*PROBLEM TO SOLVE*. From the data below, please reproduce exactly everything from the line that contains "# Использование барьера" down to the line that contains "При [линейном поиске](20221023135032.md), если", with both ends included.

[Opening GIVEN RECORDS section]

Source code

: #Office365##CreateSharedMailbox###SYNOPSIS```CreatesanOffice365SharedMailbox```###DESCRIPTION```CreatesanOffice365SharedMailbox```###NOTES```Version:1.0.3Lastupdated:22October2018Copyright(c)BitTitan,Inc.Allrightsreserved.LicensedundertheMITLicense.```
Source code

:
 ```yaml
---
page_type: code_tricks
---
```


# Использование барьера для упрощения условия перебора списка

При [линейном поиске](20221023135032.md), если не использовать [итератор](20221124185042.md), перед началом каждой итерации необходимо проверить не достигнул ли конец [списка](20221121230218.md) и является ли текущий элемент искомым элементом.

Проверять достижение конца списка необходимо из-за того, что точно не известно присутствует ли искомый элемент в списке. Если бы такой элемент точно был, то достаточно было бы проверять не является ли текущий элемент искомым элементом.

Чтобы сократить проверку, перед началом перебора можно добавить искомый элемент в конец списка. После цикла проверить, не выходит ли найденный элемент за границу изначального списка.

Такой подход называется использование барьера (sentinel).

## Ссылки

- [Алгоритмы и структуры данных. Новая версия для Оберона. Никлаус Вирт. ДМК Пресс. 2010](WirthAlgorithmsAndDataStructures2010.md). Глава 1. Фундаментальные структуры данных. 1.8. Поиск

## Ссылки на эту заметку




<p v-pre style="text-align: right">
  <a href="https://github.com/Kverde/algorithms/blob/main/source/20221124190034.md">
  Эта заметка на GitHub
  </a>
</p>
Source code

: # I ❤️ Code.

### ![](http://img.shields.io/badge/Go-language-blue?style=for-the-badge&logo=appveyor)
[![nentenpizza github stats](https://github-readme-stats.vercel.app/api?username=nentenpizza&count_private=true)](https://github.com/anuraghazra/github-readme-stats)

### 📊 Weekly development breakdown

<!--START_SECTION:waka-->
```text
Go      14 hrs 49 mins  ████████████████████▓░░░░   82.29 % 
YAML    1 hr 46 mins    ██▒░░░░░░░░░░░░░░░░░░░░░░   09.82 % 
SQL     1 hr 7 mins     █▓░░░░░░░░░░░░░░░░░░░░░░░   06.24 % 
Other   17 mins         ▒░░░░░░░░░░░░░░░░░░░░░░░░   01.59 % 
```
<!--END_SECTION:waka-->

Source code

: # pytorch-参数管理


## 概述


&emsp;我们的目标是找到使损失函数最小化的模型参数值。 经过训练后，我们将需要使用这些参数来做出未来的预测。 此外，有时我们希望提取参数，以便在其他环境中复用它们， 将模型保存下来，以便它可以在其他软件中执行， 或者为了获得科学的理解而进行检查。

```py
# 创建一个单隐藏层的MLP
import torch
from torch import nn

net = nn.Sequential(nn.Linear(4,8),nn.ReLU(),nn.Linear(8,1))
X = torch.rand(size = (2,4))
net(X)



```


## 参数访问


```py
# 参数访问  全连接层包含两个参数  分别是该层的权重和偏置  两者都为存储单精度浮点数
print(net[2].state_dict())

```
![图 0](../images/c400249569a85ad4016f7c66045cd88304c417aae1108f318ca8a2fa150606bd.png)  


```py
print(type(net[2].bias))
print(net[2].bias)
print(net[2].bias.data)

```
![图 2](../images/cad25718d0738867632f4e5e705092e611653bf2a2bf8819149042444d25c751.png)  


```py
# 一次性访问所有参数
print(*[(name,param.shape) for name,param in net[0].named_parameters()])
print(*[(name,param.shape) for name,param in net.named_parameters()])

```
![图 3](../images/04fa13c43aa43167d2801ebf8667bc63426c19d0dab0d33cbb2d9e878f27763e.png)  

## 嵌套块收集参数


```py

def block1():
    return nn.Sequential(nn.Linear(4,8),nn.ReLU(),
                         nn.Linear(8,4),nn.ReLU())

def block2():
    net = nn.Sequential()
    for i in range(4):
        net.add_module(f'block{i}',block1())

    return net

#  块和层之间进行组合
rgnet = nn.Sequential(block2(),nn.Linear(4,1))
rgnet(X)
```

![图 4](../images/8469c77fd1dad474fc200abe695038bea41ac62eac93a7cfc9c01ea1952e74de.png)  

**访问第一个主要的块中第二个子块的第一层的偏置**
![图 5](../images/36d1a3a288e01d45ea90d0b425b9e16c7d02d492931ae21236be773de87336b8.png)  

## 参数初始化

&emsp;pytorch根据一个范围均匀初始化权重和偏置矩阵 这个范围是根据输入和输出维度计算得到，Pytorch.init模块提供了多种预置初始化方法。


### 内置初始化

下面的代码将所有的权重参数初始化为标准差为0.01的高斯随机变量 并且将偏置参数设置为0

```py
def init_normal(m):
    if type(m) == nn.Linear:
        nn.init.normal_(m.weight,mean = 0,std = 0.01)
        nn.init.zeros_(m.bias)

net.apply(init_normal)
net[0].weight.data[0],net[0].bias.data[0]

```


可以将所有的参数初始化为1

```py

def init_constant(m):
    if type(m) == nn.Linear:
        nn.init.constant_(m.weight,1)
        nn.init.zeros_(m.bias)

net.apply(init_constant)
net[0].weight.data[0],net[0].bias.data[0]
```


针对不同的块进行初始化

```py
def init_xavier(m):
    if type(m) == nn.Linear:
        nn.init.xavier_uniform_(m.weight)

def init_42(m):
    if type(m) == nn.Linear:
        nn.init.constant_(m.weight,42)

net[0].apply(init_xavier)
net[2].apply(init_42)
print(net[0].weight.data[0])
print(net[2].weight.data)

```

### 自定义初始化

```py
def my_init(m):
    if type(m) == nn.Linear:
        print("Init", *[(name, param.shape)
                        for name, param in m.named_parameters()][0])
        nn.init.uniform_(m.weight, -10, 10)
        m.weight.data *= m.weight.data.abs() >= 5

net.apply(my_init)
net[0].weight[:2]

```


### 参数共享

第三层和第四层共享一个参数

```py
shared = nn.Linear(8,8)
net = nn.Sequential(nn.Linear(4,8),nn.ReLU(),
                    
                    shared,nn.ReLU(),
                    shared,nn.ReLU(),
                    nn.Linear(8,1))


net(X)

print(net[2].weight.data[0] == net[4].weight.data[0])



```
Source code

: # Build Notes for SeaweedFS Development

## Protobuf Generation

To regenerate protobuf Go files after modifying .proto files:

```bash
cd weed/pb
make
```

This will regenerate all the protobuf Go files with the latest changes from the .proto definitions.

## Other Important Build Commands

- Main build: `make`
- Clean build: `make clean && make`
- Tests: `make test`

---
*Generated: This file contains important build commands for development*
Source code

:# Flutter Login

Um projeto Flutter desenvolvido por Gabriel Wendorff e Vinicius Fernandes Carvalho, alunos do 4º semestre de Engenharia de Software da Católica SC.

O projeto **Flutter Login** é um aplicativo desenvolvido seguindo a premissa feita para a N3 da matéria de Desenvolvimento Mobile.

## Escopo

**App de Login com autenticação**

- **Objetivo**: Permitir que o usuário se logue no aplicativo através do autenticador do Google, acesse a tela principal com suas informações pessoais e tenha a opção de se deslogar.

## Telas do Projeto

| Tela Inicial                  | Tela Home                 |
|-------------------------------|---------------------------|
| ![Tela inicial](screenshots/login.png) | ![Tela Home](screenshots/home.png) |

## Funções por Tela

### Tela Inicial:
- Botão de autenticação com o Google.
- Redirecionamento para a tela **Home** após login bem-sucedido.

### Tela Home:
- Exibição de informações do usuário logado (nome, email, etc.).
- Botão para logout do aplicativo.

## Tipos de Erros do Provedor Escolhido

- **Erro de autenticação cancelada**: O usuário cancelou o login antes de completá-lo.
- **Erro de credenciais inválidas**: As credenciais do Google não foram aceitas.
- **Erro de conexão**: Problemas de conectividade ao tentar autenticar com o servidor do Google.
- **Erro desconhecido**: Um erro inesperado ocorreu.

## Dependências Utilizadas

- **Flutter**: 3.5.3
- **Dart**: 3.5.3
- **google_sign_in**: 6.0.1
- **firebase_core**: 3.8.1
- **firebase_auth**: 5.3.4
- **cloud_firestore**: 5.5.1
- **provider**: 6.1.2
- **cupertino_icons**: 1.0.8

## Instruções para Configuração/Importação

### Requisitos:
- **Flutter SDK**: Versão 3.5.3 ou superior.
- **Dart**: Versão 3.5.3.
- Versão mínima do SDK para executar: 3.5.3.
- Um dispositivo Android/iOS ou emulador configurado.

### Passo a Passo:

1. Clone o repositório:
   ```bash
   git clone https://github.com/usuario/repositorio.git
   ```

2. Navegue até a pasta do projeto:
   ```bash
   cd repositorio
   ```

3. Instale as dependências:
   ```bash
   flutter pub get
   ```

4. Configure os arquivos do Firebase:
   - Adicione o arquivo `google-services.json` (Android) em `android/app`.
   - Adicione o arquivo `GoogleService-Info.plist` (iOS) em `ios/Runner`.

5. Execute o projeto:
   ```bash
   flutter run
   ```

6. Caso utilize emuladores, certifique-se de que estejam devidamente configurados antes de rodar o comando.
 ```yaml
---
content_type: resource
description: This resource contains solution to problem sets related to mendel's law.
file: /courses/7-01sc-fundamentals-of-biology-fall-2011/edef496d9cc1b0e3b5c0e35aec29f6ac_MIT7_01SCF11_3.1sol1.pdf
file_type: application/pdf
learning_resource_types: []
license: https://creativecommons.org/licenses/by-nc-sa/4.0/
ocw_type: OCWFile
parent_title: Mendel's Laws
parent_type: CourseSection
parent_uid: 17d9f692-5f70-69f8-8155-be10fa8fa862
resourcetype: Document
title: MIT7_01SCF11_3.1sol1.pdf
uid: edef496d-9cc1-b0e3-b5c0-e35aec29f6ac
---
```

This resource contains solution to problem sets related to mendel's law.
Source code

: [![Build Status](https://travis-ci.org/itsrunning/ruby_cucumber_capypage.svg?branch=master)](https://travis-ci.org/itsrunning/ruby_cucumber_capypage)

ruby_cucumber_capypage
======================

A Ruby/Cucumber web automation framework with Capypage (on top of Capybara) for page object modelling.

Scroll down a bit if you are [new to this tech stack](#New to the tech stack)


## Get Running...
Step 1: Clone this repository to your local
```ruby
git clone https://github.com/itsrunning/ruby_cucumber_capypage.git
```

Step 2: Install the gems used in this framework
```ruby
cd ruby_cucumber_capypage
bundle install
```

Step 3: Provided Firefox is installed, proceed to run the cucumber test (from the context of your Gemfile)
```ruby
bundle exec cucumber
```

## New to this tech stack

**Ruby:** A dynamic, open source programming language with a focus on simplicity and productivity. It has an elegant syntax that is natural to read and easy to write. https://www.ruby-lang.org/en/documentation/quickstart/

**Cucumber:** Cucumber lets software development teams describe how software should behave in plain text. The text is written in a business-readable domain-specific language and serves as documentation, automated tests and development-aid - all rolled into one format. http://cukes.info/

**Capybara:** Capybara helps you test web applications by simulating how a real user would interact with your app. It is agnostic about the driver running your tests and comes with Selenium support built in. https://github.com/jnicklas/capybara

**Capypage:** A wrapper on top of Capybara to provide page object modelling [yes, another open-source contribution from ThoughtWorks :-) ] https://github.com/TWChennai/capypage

[Closing GIVEN RECORDS section]

*OUTPUT FOR THIS EXERCISE*.
# Использование барьера для упрощения условия перебора списка

При [линейном поиске](20221023135032.md), если не использовать [итератор](20221124185042.md), перед началом каждой итерации необходимо проверить не достигнул ли конец [списка](20221121230218.md) и является ли текущий элемент искомым элементом.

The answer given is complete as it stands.